■ PROVIDED DATA ■

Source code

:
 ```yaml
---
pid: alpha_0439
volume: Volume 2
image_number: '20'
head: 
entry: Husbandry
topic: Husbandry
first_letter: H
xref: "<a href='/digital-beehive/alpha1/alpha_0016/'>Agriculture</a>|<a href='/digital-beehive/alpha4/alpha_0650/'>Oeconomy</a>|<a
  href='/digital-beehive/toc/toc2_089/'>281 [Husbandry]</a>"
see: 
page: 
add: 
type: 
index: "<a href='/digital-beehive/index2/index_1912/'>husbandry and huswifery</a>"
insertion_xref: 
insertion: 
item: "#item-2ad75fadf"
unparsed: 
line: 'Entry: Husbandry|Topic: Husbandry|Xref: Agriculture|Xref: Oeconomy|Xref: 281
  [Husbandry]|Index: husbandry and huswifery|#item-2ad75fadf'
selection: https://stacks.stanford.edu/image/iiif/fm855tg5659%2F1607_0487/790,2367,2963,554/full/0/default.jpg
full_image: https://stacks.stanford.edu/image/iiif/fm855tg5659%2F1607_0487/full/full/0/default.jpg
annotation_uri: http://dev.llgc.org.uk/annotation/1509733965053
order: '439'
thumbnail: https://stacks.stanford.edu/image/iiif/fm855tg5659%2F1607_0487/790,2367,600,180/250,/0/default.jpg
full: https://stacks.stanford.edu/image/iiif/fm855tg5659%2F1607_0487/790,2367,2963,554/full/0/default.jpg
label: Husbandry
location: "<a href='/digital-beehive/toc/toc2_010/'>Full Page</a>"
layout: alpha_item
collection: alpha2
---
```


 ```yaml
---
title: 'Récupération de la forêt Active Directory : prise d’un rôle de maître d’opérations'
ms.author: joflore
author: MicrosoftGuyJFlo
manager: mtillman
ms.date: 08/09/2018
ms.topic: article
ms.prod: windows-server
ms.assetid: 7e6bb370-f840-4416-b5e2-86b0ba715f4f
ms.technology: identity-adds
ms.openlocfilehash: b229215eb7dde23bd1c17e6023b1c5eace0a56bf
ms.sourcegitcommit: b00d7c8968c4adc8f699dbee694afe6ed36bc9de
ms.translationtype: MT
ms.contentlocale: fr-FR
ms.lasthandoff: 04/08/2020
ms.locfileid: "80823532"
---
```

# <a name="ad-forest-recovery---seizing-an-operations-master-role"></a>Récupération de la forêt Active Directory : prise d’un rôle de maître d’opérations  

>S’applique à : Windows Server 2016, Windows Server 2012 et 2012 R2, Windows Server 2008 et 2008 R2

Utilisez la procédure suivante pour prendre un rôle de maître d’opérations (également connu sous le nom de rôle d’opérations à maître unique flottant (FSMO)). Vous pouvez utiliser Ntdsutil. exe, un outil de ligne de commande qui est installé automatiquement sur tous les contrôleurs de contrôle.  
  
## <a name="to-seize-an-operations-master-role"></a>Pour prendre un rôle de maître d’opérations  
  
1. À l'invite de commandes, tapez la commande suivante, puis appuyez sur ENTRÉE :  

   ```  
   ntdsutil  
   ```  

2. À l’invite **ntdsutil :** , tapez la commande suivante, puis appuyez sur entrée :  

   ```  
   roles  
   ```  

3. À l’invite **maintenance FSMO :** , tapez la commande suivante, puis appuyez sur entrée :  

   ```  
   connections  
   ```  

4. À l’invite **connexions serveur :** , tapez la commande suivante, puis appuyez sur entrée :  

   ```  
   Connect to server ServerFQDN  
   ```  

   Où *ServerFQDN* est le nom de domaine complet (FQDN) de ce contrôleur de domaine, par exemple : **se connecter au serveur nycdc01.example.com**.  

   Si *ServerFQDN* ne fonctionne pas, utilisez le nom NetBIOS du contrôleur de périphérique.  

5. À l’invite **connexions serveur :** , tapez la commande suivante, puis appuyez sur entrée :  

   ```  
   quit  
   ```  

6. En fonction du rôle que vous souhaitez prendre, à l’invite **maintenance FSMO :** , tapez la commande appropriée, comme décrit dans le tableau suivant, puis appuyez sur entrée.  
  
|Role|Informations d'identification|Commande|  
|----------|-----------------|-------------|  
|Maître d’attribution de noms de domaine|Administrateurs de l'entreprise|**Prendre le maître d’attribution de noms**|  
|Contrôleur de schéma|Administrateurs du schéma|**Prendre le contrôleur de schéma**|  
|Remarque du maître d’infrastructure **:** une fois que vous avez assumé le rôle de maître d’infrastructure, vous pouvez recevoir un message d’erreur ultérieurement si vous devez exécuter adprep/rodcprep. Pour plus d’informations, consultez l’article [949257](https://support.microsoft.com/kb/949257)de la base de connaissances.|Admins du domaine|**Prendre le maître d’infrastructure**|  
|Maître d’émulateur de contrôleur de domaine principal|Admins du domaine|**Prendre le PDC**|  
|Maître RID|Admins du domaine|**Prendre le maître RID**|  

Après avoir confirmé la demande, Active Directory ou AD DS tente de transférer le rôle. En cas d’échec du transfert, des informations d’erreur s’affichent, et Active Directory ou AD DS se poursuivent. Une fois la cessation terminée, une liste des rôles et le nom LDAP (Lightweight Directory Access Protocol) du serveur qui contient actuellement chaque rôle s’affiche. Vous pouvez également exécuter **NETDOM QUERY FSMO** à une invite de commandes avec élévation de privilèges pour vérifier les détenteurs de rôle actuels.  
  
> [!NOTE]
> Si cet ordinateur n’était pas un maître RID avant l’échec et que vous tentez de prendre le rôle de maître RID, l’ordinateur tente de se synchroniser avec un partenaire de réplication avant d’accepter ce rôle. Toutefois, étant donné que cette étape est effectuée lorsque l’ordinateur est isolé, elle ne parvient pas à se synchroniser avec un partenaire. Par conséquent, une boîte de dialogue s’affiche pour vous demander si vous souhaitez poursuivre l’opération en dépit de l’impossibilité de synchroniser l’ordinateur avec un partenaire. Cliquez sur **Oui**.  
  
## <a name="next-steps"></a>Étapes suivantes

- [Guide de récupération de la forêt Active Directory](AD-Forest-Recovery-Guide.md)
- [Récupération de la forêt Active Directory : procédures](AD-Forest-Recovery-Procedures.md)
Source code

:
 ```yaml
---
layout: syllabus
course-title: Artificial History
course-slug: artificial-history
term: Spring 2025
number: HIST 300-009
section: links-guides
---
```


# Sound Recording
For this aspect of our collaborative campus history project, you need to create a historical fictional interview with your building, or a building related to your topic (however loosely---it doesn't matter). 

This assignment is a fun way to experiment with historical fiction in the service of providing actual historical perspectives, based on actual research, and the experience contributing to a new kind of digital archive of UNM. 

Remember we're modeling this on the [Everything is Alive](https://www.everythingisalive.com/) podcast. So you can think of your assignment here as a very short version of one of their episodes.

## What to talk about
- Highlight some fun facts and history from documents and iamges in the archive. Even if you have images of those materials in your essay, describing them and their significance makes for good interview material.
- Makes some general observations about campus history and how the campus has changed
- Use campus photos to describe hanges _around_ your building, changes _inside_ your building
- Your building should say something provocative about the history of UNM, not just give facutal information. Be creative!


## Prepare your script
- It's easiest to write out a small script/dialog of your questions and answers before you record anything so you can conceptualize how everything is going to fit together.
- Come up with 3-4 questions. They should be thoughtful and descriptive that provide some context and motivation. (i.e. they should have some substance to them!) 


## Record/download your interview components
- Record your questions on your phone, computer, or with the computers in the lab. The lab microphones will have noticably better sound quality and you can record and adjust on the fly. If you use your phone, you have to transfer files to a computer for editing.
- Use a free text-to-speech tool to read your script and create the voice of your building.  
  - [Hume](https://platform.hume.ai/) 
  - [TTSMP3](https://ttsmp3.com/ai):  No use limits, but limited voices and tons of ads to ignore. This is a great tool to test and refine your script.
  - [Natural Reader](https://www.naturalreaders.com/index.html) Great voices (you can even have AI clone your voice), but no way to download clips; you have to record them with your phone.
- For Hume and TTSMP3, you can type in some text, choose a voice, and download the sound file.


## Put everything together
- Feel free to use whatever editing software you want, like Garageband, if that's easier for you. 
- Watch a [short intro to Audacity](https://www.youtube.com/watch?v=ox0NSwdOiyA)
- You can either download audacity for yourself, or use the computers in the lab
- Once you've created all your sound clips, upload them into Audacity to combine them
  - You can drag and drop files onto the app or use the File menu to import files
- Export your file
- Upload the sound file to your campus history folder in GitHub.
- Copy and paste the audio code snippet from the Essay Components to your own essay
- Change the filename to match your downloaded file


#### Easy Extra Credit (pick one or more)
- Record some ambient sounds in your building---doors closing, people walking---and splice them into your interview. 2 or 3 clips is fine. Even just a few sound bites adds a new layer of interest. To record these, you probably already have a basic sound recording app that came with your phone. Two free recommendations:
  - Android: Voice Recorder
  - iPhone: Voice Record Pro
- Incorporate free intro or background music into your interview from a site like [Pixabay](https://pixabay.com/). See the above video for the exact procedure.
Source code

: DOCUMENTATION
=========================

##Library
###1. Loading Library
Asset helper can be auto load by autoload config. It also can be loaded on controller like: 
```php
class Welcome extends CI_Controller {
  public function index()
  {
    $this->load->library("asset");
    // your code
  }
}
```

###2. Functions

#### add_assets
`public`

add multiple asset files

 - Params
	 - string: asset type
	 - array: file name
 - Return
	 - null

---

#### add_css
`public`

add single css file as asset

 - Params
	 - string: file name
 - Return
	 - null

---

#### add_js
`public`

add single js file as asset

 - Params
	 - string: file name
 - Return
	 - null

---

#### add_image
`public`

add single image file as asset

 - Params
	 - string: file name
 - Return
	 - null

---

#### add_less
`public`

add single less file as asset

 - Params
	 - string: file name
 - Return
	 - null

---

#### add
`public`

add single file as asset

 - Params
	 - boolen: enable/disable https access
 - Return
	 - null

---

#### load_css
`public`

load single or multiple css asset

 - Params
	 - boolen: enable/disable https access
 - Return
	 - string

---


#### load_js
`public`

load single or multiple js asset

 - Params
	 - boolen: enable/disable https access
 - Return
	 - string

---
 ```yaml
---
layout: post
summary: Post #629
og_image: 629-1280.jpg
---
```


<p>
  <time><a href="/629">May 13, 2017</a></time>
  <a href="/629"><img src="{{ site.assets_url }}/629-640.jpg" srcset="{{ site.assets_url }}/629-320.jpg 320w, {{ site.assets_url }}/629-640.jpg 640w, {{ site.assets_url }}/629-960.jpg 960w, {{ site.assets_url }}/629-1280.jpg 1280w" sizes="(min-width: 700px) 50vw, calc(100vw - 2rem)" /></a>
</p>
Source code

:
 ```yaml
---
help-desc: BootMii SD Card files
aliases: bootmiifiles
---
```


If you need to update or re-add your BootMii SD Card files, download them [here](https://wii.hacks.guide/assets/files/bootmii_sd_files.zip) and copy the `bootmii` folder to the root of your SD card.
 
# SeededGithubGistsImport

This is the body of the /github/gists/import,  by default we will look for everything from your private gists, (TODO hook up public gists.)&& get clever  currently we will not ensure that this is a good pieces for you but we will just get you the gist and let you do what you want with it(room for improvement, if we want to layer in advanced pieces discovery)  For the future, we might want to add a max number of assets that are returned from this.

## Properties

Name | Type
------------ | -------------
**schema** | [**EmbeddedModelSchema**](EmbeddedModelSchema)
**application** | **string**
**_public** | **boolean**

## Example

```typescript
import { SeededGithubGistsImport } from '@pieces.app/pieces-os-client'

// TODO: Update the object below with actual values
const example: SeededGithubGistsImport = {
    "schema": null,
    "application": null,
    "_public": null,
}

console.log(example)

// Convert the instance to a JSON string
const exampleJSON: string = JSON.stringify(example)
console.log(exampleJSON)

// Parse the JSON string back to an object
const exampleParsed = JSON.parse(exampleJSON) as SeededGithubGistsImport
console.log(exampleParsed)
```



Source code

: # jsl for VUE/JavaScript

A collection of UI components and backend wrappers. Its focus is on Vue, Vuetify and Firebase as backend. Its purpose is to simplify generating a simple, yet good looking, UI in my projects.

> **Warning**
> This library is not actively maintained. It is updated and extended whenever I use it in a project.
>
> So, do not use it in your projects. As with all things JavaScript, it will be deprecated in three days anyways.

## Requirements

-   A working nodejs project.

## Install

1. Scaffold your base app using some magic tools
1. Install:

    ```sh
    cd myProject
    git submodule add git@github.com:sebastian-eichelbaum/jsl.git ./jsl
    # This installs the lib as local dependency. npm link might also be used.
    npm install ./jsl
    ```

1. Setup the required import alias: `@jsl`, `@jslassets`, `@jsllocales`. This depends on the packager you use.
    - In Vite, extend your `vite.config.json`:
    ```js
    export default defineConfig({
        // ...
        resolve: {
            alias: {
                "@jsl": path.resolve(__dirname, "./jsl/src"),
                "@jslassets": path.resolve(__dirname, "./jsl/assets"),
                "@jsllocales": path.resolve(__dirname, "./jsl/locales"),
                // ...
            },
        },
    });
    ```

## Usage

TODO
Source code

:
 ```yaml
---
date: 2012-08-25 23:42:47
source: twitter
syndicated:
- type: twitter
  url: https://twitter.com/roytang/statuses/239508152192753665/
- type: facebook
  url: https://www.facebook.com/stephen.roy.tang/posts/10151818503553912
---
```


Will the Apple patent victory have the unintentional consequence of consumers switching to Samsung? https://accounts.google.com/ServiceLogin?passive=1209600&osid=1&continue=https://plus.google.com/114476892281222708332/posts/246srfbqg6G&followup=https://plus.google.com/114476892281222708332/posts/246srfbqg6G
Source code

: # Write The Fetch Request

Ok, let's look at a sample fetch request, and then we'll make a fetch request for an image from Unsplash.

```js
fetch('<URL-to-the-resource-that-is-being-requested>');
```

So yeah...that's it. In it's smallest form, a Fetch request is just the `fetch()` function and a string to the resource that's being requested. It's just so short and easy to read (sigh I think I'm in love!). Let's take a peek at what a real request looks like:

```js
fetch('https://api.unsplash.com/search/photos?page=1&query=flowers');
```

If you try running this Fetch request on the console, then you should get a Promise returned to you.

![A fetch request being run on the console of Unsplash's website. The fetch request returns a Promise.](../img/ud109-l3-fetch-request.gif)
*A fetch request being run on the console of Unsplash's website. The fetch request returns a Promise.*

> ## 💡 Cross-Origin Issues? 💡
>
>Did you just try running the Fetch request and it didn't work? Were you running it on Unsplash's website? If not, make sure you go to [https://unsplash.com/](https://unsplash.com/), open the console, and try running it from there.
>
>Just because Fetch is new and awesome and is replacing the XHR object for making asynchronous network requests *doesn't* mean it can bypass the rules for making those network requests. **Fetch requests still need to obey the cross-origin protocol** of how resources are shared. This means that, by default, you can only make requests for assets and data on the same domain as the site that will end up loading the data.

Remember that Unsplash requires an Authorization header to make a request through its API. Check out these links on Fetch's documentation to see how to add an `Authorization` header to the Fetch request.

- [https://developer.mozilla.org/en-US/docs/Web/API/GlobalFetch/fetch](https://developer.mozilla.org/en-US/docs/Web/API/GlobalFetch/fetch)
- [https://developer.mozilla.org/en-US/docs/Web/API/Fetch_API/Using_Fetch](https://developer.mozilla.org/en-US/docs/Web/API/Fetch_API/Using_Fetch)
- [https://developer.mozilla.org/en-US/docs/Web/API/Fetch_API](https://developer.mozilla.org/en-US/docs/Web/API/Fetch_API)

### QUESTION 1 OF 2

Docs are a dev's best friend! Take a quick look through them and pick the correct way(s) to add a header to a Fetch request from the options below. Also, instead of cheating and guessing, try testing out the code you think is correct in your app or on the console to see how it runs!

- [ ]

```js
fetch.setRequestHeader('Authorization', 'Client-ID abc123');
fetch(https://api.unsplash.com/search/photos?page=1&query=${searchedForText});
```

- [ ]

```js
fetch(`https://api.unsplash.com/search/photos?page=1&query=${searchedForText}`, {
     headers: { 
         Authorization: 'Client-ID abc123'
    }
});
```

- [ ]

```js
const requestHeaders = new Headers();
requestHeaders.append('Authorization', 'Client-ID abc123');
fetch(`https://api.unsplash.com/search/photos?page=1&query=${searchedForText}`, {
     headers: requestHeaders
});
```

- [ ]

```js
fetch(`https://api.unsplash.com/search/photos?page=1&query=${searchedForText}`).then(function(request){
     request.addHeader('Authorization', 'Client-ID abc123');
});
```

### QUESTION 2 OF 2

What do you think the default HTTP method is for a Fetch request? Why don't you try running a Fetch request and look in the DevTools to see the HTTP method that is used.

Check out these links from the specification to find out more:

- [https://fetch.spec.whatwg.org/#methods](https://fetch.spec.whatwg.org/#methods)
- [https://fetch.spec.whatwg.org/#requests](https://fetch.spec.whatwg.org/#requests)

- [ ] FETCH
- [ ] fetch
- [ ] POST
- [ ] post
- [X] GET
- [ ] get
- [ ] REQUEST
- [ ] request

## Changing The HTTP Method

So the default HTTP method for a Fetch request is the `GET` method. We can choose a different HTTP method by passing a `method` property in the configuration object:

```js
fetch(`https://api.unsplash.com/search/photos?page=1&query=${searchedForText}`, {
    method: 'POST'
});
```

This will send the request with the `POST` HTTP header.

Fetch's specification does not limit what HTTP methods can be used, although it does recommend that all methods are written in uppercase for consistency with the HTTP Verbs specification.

■ DIRECTIONS ■
Search the material above for the word "their", and return each line that holds it.

■ SOLUTION TO THIS EXERCISE ■
Remember we're modeling this on the [Everything is Alive](https://www.everythingisalive.com/) podcast. So you can think of your assignment here as a very short version of one of their episodes.
- Highlight some fun facts and history from documents and iamges in the archive. Even if you have images of those materials in your essay, describing them and their significance makes for good interview material.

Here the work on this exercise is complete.